Talking Threadripper 3990X With AMD's Robert Hallock

Update 2/7/2020: Check out our AMD Ryzen Threadripper 3990X review to see how the chip stacks up against the competition.

We had a chance to speak with Robert Hallock, AMD's Senior Technical Marketing Manager, at CES 2020 to learn more about how the company's latest flagship part. AMD had already revealed more details surrounding its Threadripper 3990X, putting firm numbers behind the beastly 64-core 128-thread chip that we now know will come with a suggested pricing of $3,990 and land on February 7, 2020, but as usual, until we have the silicon in our hands, we have plenty of questions.

Will There be a 48-Core Threadripper?

Intel is woefully incapable of responding to AMD's existing 32-core Threadripper 3970X, so dropping the 64-core 3990X is akin to delivering a killing blow in HEDT: AMD says this single processor can outperform two of Intel's $10,000 Xeon 8280's in some workloads.

However, there's a ~$2,000 gap in pricing between the 32-core 3970X and the 64-core 3990X, not to mention the obvious gap of 32 cores. That leaves a middle ground where a 48-core model, which has been purportedly listed in CPU-Z's source code, would make a lot of sense.

However, Hallock told us the company currently has no plans for a 48-core model. That's because, based on last year's Threadripper sales, AMD noticed that customers tend to jump right to the top of the stack or choose the "sweet spot" product, which AMD sees as the 32-core Threadripper 3970X. That means, at least for now, the company doesn't plan to plug that gap in its product stack.
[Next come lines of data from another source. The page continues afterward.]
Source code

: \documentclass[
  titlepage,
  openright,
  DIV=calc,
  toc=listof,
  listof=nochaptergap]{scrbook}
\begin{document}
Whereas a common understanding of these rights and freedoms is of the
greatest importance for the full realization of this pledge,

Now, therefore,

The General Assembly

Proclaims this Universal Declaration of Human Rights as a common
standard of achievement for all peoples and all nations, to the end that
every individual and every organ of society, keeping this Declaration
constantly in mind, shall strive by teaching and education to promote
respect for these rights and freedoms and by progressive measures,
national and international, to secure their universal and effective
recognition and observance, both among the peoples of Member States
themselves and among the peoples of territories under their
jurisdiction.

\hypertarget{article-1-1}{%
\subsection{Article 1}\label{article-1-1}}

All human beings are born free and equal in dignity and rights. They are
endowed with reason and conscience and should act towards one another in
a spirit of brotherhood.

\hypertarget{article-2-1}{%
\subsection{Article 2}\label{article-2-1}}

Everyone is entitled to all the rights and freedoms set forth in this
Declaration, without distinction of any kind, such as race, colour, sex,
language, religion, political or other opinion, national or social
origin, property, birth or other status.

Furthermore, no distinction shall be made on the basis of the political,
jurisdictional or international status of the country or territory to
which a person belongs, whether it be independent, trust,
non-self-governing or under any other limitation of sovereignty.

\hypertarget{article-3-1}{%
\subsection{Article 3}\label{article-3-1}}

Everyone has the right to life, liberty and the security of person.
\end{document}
Threadripper 3990X Performance Scaling and Memory Recommendations

Swipe to scroll horizontally

Row 0 - Cell 0	Cores / Threads	Base / Boost (GHz)	TDP	MSRP
Threadripper 3990X	64 / 128	2.9 / 4.3	280W	$3,990
EPYC 7742	64 / 128	2.25 / 3.4	225W	$6,950

But bringing forward a 64-core part is a daunting engineering challenge, and while the Threadripper 3990X uses the same fundamental design as the high-end EPYC Rome data center chips, it isn't 'just' a re-badged EPYC processor. AMD has pushed the clocks up from the EPYC 7742's 2.25 GHz base and 3.4 GHz boost to an impressive 2.9 GHz base and 4.3 GHz boost.

Hallock told us that the 3990X's faster clocks are exceedingly important for some heavy applications, particularly in the rendering field, but as we see with most processors, performance doesn't scale linearly in most threaded workloads. That means doubling the core count from 32 to 64 doesn't result in doubled performance. Even in the scaling-friendly Cinebench tests that AMD shared, we can see that performance only increases ~48%. We asked Hallock if that is a function of power or memory bandwidth limitations, or some combination of both.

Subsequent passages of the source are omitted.